Les députés accusateurs feraient mieux d’aller sur les marchés ou dans les bistrots de leurs circonscriptions. Ils feraient mieux d’interroger leurs électeurs. CNews n’est que le reflet d’une société fracturée, d’un débat d’idées transformé en pugilat, d’une revanche de la droite réactionnaire attisée par les excès d’une certaine gauche. Faut-il lui supprimer sa fréquence? Faut-il la corseter par de nouvelles contraintes réglementaires? Ou faut-il accepter les réalités et, si l’on est en désaccord, se battre pour contredire les arguments fallacieux – lorsqu’ils le sont – distillés sur les plateaux?

Plus personne n’écoute l’autre

Plus personne n’écoute l’autre, en France, avec la volonté de répondre et de faire avancer le débat vers des solutions. L’attaque et l’insinuation sont la règle.
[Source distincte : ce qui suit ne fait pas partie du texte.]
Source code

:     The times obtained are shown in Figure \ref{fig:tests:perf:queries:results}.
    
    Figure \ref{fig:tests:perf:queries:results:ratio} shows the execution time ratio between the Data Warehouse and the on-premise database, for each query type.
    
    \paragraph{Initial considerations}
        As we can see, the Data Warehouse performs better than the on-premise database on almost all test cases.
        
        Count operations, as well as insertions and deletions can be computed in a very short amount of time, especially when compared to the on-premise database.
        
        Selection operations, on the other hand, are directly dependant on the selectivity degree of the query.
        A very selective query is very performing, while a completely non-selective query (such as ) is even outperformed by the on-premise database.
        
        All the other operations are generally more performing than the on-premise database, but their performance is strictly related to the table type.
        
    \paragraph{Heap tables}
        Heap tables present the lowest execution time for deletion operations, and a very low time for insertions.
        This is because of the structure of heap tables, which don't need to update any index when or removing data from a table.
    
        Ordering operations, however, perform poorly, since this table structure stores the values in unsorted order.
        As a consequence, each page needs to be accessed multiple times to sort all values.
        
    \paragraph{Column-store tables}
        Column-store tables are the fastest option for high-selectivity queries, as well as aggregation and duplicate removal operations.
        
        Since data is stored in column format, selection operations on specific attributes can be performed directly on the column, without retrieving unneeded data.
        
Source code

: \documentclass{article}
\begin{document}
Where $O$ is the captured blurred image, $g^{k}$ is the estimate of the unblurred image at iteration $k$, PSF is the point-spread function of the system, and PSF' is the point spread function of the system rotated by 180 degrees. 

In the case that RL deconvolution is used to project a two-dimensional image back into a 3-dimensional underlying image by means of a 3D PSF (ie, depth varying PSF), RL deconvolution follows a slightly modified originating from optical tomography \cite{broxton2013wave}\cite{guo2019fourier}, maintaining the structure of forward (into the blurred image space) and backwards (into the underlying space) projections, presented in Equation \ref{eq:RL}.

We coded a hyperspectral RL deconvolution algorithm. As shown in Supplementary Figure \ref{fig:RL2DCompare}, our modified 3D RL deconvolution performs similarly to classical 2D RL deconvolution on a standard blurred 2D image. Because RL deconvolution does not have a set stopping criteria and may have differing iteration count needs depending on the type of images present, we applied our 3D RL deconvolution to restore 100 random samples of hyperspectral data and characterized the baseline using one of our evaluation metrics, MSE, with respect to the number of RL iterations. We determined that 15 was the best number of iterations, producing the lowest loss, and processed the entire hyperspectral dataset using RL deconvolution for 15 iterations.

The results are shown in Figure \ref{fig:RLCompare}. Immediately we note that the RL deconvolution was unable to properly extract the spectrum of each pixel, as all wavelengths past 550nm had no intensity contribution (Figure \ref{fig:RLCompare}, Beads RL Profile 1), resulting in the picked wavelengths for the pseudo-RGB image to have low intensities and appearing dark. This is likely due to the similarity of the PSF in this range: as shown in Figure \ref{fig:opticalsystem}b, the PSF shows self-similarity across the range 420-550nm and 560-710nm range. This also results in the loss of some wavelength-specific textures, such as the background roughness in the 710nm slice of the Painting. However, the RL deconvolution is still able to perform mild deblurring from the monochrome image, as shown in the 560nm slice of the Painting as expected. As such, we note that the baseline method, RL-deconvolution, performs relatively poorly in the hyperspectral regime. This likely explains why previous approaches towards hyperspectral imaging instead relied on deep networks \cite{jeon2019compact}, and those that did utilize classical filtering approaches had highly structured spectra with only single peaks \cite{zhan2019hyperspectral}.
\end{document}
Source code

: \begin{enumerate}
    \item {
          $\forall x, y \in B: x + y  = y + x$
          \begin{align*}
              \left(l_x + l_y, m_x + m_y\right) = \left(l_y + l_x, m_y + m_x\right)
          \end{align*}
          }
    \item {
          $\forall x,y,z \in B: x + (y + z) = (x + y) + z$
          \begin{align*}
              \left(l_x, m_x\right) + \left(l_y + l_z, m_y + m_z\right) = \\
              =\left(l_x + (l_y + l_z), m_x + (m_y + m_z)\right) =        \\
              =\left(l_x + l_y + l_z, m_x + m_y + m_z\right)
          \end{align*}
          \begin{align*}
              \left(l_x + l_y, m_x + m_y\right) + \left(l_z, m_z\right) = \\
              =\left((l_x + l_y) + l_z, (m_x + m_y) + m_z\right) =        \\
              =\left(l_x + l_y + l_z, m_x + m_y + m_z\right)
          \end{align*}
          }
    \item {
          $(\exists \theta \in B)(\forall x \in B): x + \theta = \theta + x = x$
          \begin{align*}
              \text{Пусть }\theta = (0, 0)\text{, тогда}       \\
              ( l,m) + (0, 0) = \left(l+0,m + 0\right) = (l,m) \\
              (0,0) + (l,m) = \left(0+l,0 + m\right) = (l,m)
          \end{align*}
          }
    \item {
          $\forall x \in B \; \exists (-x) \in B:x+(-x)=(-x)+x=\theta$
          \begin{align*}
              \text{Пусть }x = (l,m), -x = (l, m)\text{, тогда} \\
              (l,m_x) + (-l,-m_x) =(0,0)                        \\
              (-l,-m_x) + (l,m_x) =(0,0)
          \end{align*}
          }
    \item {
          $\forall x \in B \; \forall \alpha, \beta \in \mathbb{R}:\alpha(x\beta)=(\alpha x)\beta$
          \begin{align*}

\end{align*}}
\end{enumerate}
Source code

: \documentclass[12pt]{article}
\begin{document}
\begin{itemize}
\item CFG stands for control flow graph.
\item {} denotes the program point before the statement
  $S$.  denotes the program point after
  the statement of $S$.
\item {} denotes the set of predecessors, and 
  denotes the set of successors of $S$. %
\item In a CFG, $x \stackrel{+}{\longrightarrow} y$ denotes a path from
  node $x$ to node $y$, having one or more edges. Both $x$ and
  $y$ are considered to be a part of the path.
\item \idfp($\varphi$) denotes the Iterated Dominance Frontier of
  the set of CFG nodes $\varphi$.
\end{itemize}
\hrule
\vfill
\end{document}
Grossière. Sans grand souci des faits. Pourvu qu’elle porte. Telle est la spécialité de CNews, malgré la présence à bord de chroniqueurs de talents. Tel est, pour l’heure, le miel économique médiatique de Vincent Bolloré, trop heureux de tenir ainsi la dragée haute à ses rivaux milliardaires et au pouvoir politique, qu’il estime de longue date trop parisien et trop dominé par la haute administration tenue par la gauche.

Telle est, malheureusement, la règle au sein d’une commission parlementaire dont les travaux, jusque-là, ne font qu’alimenter le buzz. Sans avoir rien prouvé ni démontré.